- [Exercise goal]: Return only the lines from the start of the records through the line that contains "- **3人称単数共通形（él）**", inclusive; leave out all pictures.

- [Material to process]:
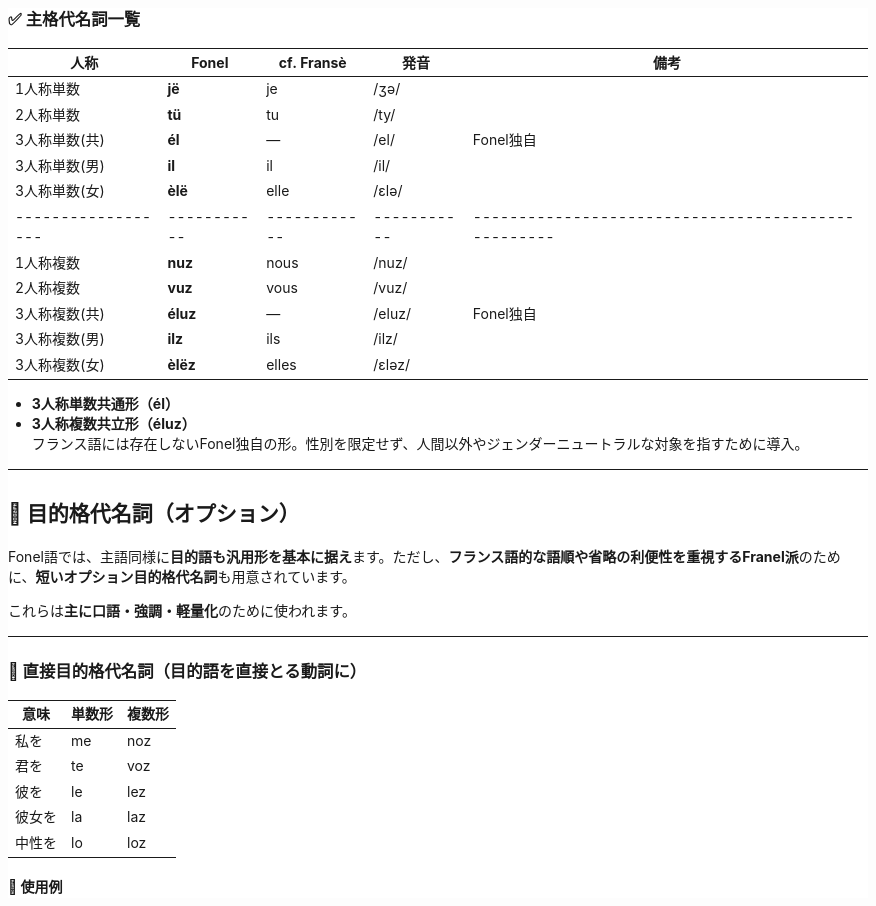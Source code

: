 

### ✅ 主格代名詞一覧

| 人称             | Fonel     | cf. Fransè | 発音      | 備考                                              |
|------------------|-----------|------------|-----------|---------------------------------------------------|
| 1人称単数        | **jë**    | je         | /ʒə/      |                                                   |
| 2人称単数        | **tü**    | tu         | /ty/      |                                                   |
| 3人称単数(共)    | **él**    | ―         | /el/      | Fonel独自                                         |
| 3人称単数(男)    | **il**    | il         | /il/      |                                                   |
| 3人称単数(女)    | **èlë**   | elle       | /ɛlə/     |                                                   |
|------------------|-----------|------------|-----------|---------------------------------------------------|
| 1人称複数        | **nuz**   | nous       | /nuz/     |                                                   |
| 2人称複数        | **vuz**   | vous       | /vuz/     |                                                   |
| 3人称複数(共)    | **éluz**  | ―         | /eluz/    | Fonel独自                                         |
| 3人称複数(男)    | **ilz**   | ils        | /ilz/     |                                                   |
| 3人称複数(女)    | **èlëz**  | elles      | /ɛləz/    |                                                   |

- **3人称単数共通形（él）**  
- **3人称複数共立形（éluz）**  
  フランス語には存在しないFonel独自の形。性別を限定せず、人間以外やジェンダーニュートラルな対象を指すために導入。  

---
## 🎯 目的格代名詞（オプション）

Fonel語では、主語同様に**目的語も汎用形を基本に据え**ます。ただし、**フランス語的な語順や省略の利便性を重視するFranel派**のために、**短いオプション目的格代名詞**も用意されています。

これらは**主に口語・強調・軽量化**のために使われます。

---

### 📌 直接目的格代名詞（目的語を直接とる動詞に）

| 意味       | 単数形 | 複数形 |
|------------|--------|--------|
| 私を       | me     | noz    |
| 君を       | te     | voz    |
| 彼を       | le     | lez    |
| 彼女を     | la     | laz    |
| 中性を     | lo     | loz    |

#### 🔸 使用例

- [Answer to this problem]:
Source code

: 

### ✅ 主格代名詞一覧

| 人称             | Fonel     | cf. Fransè | 発音      | 備考                                              |
|------------------|-----------|------------|-----------|---------------------------------------------------|
| 1人称単数        | **jë**    | je         | /ʒə/      |                                                   |
| 2人称単数        | **tü**    | tu         | /ty/      |                                                   |
| 3人称単数(共)    | **él**    | ―         | /el/      | Fonel独自                                         |
| 3人称単数(男)    | **il**    | il         | /il/      |                                                   |
| 3人称単数(女)    | **èlë**   | elle       | /ɛlə/     |                                                   |
|------------------|-----------|------------|-----------|---------------------------------------------------|
| 1人称複数        | **nuz**   | nous       | /nuz/     |                                                   |
| 2人称複数        | **vuz**   | vous       | /vuz/     |                                                   |
| 3人称複数(共)    | **éluz**  | ―         | /eluz/    | Fonel独自                                         |
| 3人称複数(男)    | **ilz**   | ils        | /ilz/     |                                                   |
| 3人称複数(女)    | **èlëz**  | elles      | /ɛləz/    |                                                   |

- **3人称単数共通形（él）**  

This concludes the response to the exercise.